Track: Tue Track 1 -- Session 1

Tue 4 Dec. 7:05 - 7:20 PST

Oral

On Neuronal Capacity

Pierre Baldi ⋅ Roman Vershynin

We define the capacity of a learning machine to be the logarithm of the number (or volume) of the functions it can implement. We review known results, and derive new results, estimating the capacity of several neuronal models: linear and polynomial threshold gates, linear and polynomial threshold gates with constrained weights (binary weights, positive weights), and ReLU neurons. We also derive capacity estimates and bounds for fully recurrent networks and layered feedforward networks.

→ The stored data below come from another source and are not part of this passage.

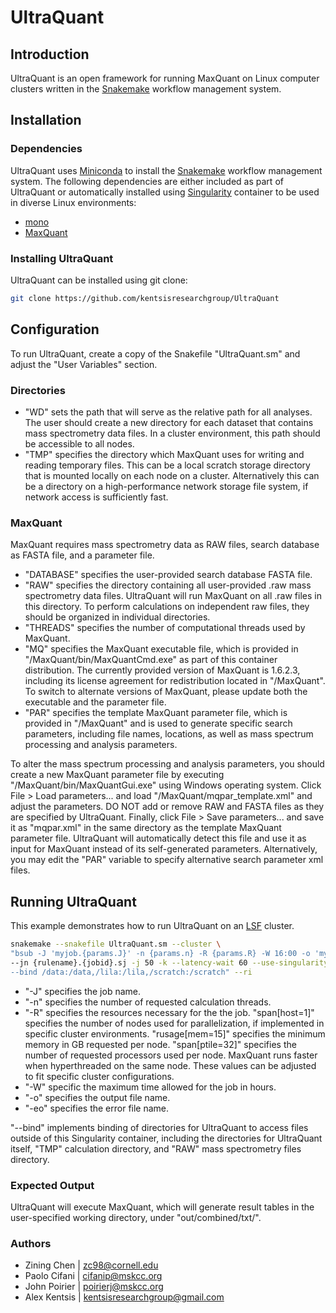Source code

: # UltraQuant

## Introduction

UltraQuant is an open framework for running MaxQuant on Linux computer clusters written in the [Snakemake](https://snakemake.readthedocs.io/en/stable/) workflow management system.

## Installation

### Dependencies

UltraQuant uses [Miniconda](https://conda.io/miniconda.html) to install the [Snakemake](https://snakemake.readthedocs.io/en/stable/) workflow management system. The following dependencies are either included as part of UltraQuant or automatically installed using [Singularity](https://singularity.lbl.gov/) container to be used in diverse Linux environments:

* [mono](https://www.mono-project.com/)
* [MaxQuant](http://www.coxdocs.org/doku.php?id=maxquant:start)

### Installing UltraQuant

UltraQuant can be installed using git clone:

```bash
git clone https://github.com/kentsisresearchgroup/UltraQuant
```

## Configuration

To run UltraQuant, create a copy of the Snakefile "UltraQuant.sm" and adjust the "User Variables" section.

### Directories

* "WD" sets the path that will serve as the relative path for all analyses. The user should create a new directory for each dataset that contains mass spectrometry data files. In a cluster environment, this path should be accessible to all nodes.
* "TMP" specifies the directory which MaxQuant uses for writing and reading temporary files. This can be a local scratch storage directory that is mounted locally on each node on a cluster. Alternatively this can be a directory on a high-performance network storage file system, if network access is sufficiently fast. 

### MaxQuant

MaxQuant requires mass spectrometry data as RAW files, search database as FASTA file, and a parameter file.

* "DATABASE" specifies the user-provided search database FASTA file.
* "RAW" specifies the directory containing all user-provided .raw mass spectrometry data files. UltraQuant will run MaxQuant on all .raw files in this directory. To perform calculations on independent raw files, they should be organized in individual directories. 
* "THREADS" specifies the number of computational threads used by MaxQuant.
* "MQ" specifies the MaxQuant executable file, which is provided in "/MaxQuant/bin/MaxQuantCmd.exe" as part of this container distribution. The currently provided version of MaxQuant is 1.6.2.3, including its license agreement for redistribution located in "/MaxQuant". To switch to alternate versions of MaxQuant, please update both the executable and the parameter file. 
* "PAR" specifies the template MaxQuant parameter file, which is provided in "/MaxQuant" and is used to generate specific search parameters, including file names, locations, as well as mass spectrum processing and analysis parameters.

To alter the mass spectrum processing and analysis parameters, you should create a new MaxQuant parameter file by executing "/MaxQuant/bin/MaxQuantGui.exe" using Windows operating system. Click File > Load parameters... and load "/MaxQuant/mqpar_template.xml" and adjust the parameters. DO NOT add or remove RAW and FASTA files as they are specified by UltraQuant. Finally, click File > Save parameters... and save it as "mqpar.xml" in the same directory as the template MaxQuant parameter file. UltraQuant will automatically detect this file and use it as input for MaxQuant instead of its self-generated parameters. Alternatively, you may edit the "PAR" variable to specify alternative search parameter xml files. 

## Running UltraQuant

This example demonstrates how to run UltraQuant on an [LSF](https://www.ibm.com/support/knowledgecenter/en/SSETD4/product_welcome_platform_lsf.html) cluster.

```bash
snakemake --snakefile UltraQuant.sm --cluster \
"bsub -J 'myjob.{params.J}' -n {params.n} -R {params.R} -W 16:00 -o 'myjob.{params.o}' -eo 'myjob.{params.eo}'" \
--jn {rulename}.{jobid}.sj -j 50 -k --latency-wait 60 --use-singularity --singularity-args "
--bind /data:/data,/lila:/lila,/scratch:/scratch" --ri
```

* "-J" specifies the job name.
* "-n" specifies the number of requested calculation threads.
* "-R" specifies the resources necessary for the the job. "span[host=1]" specifies the number of nodes used for parallelization, if implemented in specific cluster environments. "rusage[mem=15]" specifies the minimum memory in GB requested per node. "span[ptile=32]" specifies the number of requested processors used per node. MaxQuant runs faster when hyperthreaded on the same node. These values can be adjusted to fit specific cluster configurations.
* "-W" specific the maximum time allowed for the job in hours.
* "-o" specifies the output file name.
* "-eo" specifies the error file name.

"--bind" implements binding of directories for UltraQuant to access files outside of this Singularity container, including the directories for UltraQuant itself, "TMP" calculation directory, and "RAW" mass spectrometry files directory. 

### Expected Output

UltraQuant will execute MaxQuant, which will generate result tables in the user-specified working directory, under "out/combined/txt/".

### Authors

* Zining Chen | zc98@cornell.edu
* Paolo Cifani | cifanip@mskcc.org
* John Poirier | poirierj@mskcc.org
* Alex Kentsis | kentsisresearchgroup@gmail.com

Tue 4 Dec. 7:20 - 7:25 PST

Spotlight

Learning Overparameterized Neural Networks via Stochastic Gradient Descent on Structured Data

Yuanzhi Li ⋅ Yingyu Liang

Neural networks have many successful applications, while much less theoretical understanding has been gained. Towards bridging this gap, we study the problem of learning a two-layer overparameterized ReLU neural network for multi-class classification via stochastic gradient descent (SGD) from random initialization. In the overparameterized setting, when the data comes from mixtures of well-separated distributions, we prove that SGD learns a network with a small generalization error, albeit the network has enough capacity to fit arbitrary labels. Furthermore, the analysis provides interesting insights into several aspects of learning neural networks and can be verified based on empirical studies on synthetic data and on the MNIST dataset.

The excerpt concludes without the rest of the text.